=== Section Start ===

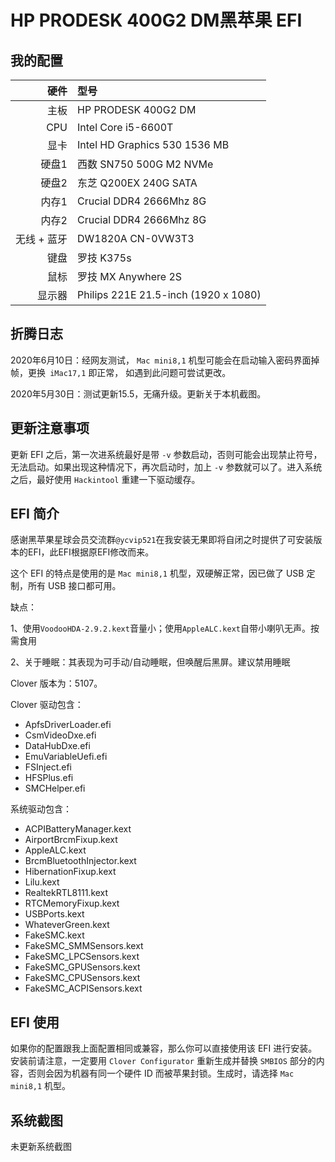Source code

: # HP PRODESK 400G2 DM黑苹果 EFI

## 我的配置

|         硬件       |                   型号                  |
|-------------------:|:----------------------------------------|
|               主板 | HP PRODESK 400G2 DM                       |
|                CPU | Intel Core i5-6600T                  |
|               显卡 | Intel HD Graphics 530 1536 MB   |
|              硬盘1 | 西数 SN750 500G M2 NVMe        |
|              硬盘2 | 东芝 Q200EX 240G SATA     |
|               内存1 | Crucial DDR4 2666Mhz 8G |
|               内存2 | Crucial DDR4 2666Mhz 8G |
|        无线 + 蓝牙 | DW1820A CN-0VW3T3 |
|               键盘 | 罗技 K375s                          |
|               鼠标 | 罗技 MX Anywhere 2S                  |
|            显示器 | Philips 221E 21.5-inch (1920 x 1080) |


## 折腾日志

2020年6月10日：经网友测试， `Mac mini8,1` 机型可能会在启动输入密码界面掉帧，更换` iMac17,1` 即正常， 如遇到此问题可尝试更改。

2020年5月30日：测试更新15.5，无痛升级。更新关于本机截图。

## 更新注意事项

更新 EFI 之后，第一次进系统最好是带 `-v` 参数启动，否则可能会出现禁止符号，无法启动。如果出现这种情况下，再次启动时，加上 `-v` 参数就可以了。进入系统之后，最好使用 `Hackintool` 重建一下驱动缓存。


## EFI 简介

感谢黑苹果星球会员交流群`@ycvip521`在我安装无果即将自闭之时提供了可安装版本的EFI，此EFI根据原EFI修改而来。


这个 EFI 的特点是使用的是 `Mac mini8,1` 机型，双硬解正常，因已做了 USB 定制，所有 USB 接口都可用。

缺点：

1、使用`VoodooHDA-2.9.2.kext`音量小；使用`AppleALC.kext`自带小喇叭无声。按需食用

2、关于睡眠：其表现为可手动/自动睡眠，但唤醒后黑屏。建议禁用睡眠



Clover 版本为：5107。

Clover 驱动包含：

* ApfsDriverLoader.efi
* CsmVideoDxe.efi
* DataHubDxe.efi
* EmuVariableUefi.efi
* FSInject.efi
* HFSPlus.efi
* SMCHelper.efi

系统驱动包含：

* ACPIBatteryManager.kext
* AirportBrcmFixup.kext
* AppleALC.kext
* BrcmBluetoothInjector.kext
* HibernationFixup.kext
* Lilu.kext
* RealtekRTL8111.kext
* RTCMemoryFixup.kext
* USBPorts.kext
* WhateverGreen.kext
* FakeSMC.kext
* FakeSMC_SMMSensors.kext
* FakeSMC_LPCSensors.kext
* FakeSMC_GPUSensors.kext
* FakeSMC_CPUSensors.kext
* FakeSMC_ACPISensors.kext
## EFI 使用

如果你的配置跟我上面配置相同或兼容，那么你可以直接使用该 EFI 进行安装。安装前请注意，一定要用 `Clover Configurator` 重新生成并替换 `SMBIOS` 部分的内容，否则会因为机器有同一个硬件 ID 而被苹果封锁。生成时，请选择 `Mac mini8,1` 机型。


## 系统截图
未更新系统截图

=== Section End ===
=== Section Start ===

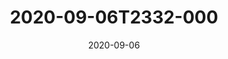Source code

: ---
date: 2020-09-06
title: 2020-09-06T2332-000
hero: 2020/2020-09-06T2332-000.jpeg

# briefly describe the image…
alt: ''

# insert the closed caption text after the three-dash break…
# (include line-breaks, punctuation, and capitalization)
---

=== Section End ===
=== Section Start ===

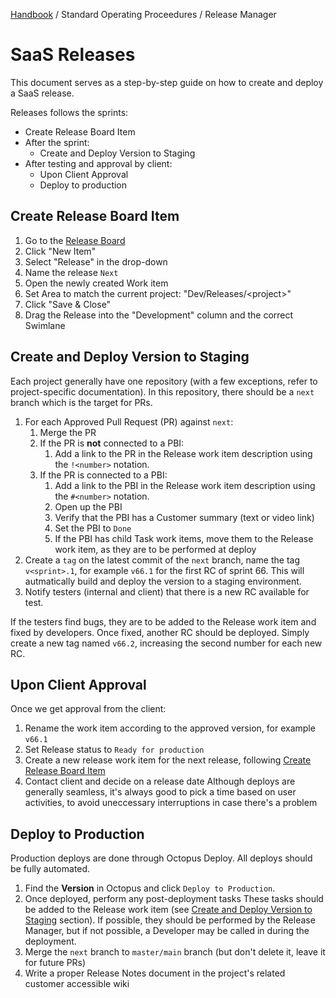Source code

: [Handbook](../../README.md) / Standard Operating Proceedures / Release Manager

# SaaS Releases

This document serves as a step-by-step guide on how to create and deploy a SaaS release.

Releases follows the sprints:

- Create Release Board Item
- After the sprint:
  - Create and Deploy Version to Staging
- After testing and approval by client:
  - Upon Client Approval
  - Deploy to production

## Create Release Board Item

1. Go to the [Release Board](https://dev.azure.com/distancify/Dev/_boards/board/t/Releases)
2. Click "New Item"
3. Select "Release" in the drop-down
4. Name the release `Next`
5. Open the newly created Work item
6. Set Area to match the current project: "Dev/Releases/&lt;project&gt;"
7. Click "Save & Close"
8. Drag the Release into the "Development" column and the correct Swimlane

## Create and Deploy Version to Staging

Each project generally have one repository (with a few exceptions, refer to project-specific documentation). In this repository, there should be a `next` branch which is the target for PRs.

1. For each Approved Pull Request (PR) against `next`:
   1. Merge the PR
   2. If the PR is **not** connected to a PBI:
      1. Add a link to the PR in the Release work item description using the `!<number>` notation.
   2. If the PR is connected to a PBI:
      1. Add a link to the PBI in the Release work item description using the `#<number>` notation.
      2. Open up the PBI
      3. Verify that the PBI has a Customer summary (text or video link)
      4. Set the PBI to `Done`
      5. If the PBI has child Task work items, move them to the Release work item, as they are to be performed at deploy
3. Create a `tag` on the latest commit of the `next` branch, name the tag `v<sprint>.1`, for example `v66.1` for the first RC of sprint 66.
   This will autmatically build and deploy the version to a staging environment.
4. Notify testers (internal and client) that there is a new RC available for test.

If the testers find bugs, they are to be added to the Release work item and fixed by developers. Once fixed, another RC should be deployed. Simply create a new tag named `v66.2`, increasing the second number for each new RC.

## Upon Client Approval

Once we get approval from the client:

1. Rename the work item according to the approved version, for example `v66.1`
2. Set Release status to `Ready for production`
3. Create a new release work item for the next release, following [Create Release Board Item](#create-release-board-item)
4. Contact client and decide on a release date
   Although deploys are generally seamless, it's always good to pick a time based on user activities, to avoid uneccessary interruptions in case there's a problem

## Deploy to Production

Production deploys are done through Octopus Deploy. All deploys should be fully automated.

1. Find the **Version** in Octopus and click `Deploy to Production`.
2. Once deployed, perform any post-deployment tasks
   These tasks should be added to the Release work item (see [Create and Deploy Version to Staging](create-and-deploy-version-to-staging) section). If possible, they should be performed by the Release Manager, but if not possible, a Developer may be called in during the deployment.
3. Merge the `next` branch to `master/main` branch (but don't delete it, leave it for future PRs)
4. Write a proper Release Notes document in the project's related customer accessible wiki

=== Section End ===

▶ [Work request] Set down exactly the lines of the data above, beginning with the line that has "This document serves" and ending with the line that has "4. Set the PBI", and no others.

▶ [Response to this task]
This document serves as a step-by-step guide on how to create and deploy a SaaS release.

Releases follows the sprints:

- Create Release Board Item
- After the sprint:
  - Create and Deploy Version to Staging
- After testing and approval by client:
  - Upon Client Approval
  - Deploy to production

## Create Release Board Item

1. Go to the [Release Board](https://dev.azure.com/distancify/Dev/_boards/board/t/Releases)
2. Click "New Item"
3. Select "Release" in the drop-down
4. Name the release `Next`
5. Open the newly created Work item
6. Set Area to match the current project: "Dev/Releases/&lt;project&gt;"
7. Click "Save & Close"
8. Drag the Release into the "Development" column and the correct Swimlane

## Create and Deploy Version to Staging

Each project generally have one repository (with a few exceptions, refer to project-specific documentation). In this repository, there should be a `next` branch which is the target for PRs.

1. For each Approved Pull Request (PR) against `next`:
   1. Merge the PR
   2. If the PR is **not** connected to a PBI:
      1. Add a link to the PR in the Release work item description using the `!<number>` notation.
   2. If the PR is connected to a PBI:
      1. Add a link to the PBI in the Release work item description using the `#<number>` notation.
      2. Open up the PBI
      3. Verify that the PBI has a Customer summary (text or video link)
      4. Set the PBI to `Done`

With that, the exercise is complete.